Email is a terrible way to communicate and should be avoided where possible. Unfortunately it is also the lowest common denominator on the web and will continue to be for the near future.
In the early days of the internet it was easy to run your own mailserver. Due to the absurd quantity of spam this task got increasingly harder and many tech-savvy people gave up and switched to Gmail or other services. This is a pity because a decentralized email infrastructure is harder to surveil, subpoena or shut down. I encourage everyone to run their own mail service if possible.
In this guide I will summarize the steps needed to get an effective spamassassin (SA) setup.
Find missing perl modules 🔗
SA will skip functionality unless all dependencies are installed. Run spamassassin -D –lint 2>&1 | grep -i failed and add whatever is missing.
Install a local Nameserver 🔗
Many blacklists work via DNS lookups and operate on a “some for free” model, giving smaller servers a certain number of free requests. When using a shared nameserver, you will quickly run out of free requests and get blocked.
Use the Checksum Blacklists 🔗
Partial checksums of emails seem to be a very effective way to detect spam. SA supports DCC, Razor and Pyzor as main systems. There is also one provided by the German IT magazine iX. You can compare the efficiency of each system here.
- Pyzor has a package available for Debian, so it’s very easy to install.
- DCC needs to be compiled, but the effort is worth it.
- iX Hash is a custom Perl module. It just needs to be dumped in the main config folder, usually /etc/spamassassin
Once installed, you should get hits based on checksums or errors in your logs.
Use Bayesian Filter 🔗
This filter needs some time to train, but is very effective on new spam, not covered by blacklists yet. You can train it on existing, sorted email or let it learn over time.
For performance, use a SQL database as backend.
# Enable the Bayes system use_bayes 1
use_bayes_rules 1
bayes_auto_learn 1
bayes_auto_expire 1
bayes_store_module Mail::SpamAssassin::BayesStore::MySQL
bayes_sql_dsn DBI:mysql:spama_bayes:localhost
bayes_sql_username spamassassin
bayes_sql_password XXXXXX bayes_sql_password WiqsqkzbdUs1sORqp6xC
bayes_sql_override_username mail
Use a moving average spam score 🔗
SA has a feature called “Auto Whitelist”. The name is a bit misleading. What it does is to normalize the score of a sender/IP combination over time. So “safe” senders will be less likely to be flagged as spam, even if they send one abnormal email.

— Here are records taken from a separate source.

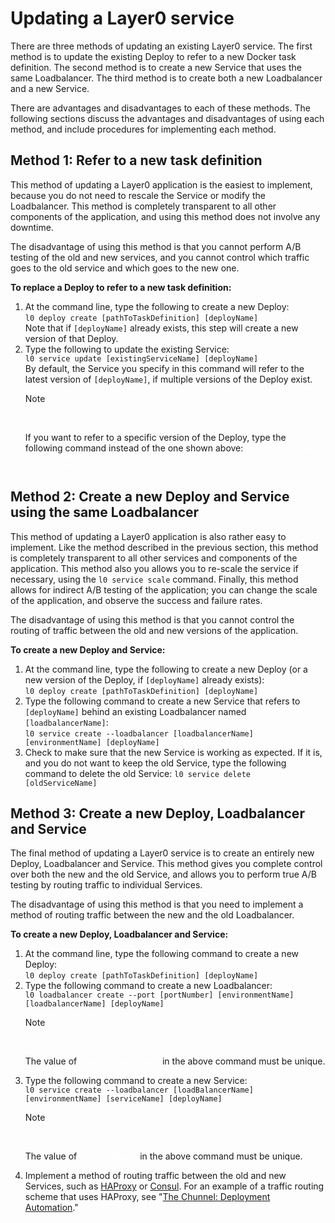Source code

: # Updating a Layer0 service
There are three methods of updating an existing Layer0 service. The first method is to update the existing Deploy to refer to a new Docker task definition. The second method is to create a new Service that uses the same Loadbalancer. The third method is to create both a new Loadbalancer and a new Service.

There are advantages and disadvantages to each of these methods. The following sections discuss the advantages and disadvantages of using each method, and include procedures for implementing each method.

## Method 1: Refer to a new task definition

This method of updating a Layer0 application is the easiest to implement, because you do not need to rescale the Service or modify the Loadbalancer. This method is completely transparent to all other components of the application, and using this method does not involve any downtime.

The disadvantage of using this method is that you cannot perform A/B testing of the old and new services, and you cannot control which traffic goes to the old service and which goes to the new one.

**To replace a Deploy to refer to a new task definition:**

1. At the command line, type the following to create a new Deploy: <br />```l0 deploy create [pathToTaskDefinition] [deployName]```<br />Note that if ```[deployName]``` already exists, this step will create a new version of that Deploy. 
2. Type the following to update the existing Service: <br />```l0 service update [existingServiceName] [deployName]```<br />By default, the Service you specify in this command will refer to the latest version of ```[deployName]```, if multiple versions of the Deploy exist.<div class="admonition note"><p class="admonition-title">Note</p><br /><p>If you want to refer to a specific version of the Deploy, type the following command instead of the one shown above: <code style="color:white;">l0 service update [serviceName] [deployName]:[deployVersion]</code></p></div>

## Method 2: Create a new Deploy and Service using the same Loadbalancer

This method of updating a Layer0 application is also rather easy to implement. Like the method described in the previous section, this method is completely transparent to all other services and components of the application. This method also you allows you to re-scale the service if necessary, using the ```l0 service scale``` command. Finally, this method allows for indirect A/B testing of the application; you can change the scale of the application, and observe the success and failure rates.

The disadvantage of using this method is that you cannot control the routing of traffic between the old and new versions of the application.

**To create a new Deploy and Service:**

1. At the command line, type the following to create a new Deploy (or a new version of the Deploy, if ```[deployName]``` already exists):<br /> ```l0 deploy create [pathToTaskDefinition] [deployName]``` 
2. Type the following command to create a new Service that refers to ```[deployName]``` behind an existing Loadbalancer named ```[loadbalancerName]```:<br /> ```l0 service create --loadbalancer [loadbalancerName] [environmentName] [deployName]``` 
3. Check to make sure that the new Service is working as expected. If it is, and you do not want to keep the old Service, type the following command to delete the old Service: ```l0 service delete [oldServiceName]```

## Method 3: Create a new Deploy, Loadbalancer and Service

The final method of updating a Layer0 service is to create an entirely new Deploy, Loadbalancer and Service. This method gives you complete control over both the new and the old Service, and allows you to perform true A/B testing by routing traffic to individual Services. 

The disadvantage of using this method is that you need to implement a method of routing traffic between the new and the old Loadbalancer. 

**To create a new Deploy, Loadbalancer and Service:**

1. At the command line, type the following command to create a new Deploy:<br />```l0 deploy create [pathToTaskDefinition] [deployName]```
2. Type the following command to create a new Loadbalancer:<br /> ```l0 loadbalancer create --port [portNumber] [environmentName] [loadbalancerName] [deployName]```<div class="admonition note"><p class="admonition-title">Note</p><br /><p>The value of <code style="color:white;">[loadbalancerName]</code> in the above command must be unique.</p></div>
3. Type the following command to create a new Service: <br />```l0 service create --loadbalancer [loadBalancerName] [environmentName] [serviceName] [deployName]```<div class="admonition note"><p class="admonition-title">Note</p><br /><p>The value of <code style="color:white;">[serviceName]</code> in the above command  must be unique.</p></div>
4. Implement a method of routing traffic between the old and new Services, such as [HAProxy](http://www.haproxy.org) or [Consul](https://www.consul.io). For an example of a traffic routing scheme that uses HAProxy, see "[The Chunnel: Deployment Automation](https://gitlab.imshealth.com/channels/TheChunnel/wikis/DeploymentAutomation)."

# Use moving average of scores (Auto Whitelist) use_auto_whitelist 1
auto_whitelist_distinguish_signed 1
auto_whitelist_factory Mail::SpamAssassin::SQLBasedAddrList
user_awl_dsn dbi:mysql:spama_awl:localhost
user_awl_sql_username spamassassin
user_awl_sql_password WiqsqkzbdUs1sORqp6xC
user_awl_sql_table awl
user_awl_sql_override_username vmail
Use additional Blacklists 🔗
SA comes with a number of pre-configured blacklists, but adding a few may help. Intra2Net has a nice list comparison of their failure rate and SA snippets for quick installation. Just drop them in your local configuration files. E.g.
# https://www.intra2net.com/en/support/antispam/blacklist.php_dnsbl=RCVD_IN_GBUDB.html header RCVD_IN_GBUDB eval:check_rbl('gbudb', 'truncate.gbudb.net.', '127.0.0.2')
describe RCVD_IN_GBUDB Listed in truncate.gbudb.net
tflags RCVD_IN_GBUDB net
score RCVD_IN_GBUDB 6
Use a Virus Scanner 🔗
Phishing, Cryptolockers and other malware arriving by email is a big issue for users. Most will get detected by SA, but some attachments may slip through. You should use ClamAV as a bare minimum. Using an updated commercial scanner will improve your detection rate. Linux virus scanners are mostly bad and unstable, so choose the least-bad one depending on your budget. It should also run in demonized mode to avoid loading all the definitions for every single scan.
Conclusion 🔗
Implementing these steps should help you detect the vast majority of spam emails. As a last step you can fine-tune SA’s weights to your environment, if you notice a pattern of false negatives.
score URIBL_RED 4
score SPF_FAIL 3
score SPF_SOFTFAIL 3
score RAZOR2_CF_RANGE_E8_51_100 2.5
score RAZOR2_CF_RANGE_51_100 2.5
score DCC_CHECK 3
Or alternatively define your own checks for very specific spam:
# Custom rules
header FAKE_INVOICE_2014_SUBJECT Subject =~ /\bRechnungOnline Monat\b/i
score FAKE_INVOICE_2014_SUBJECT 6
I hope this guide is useful and makes running your own mailserver easier.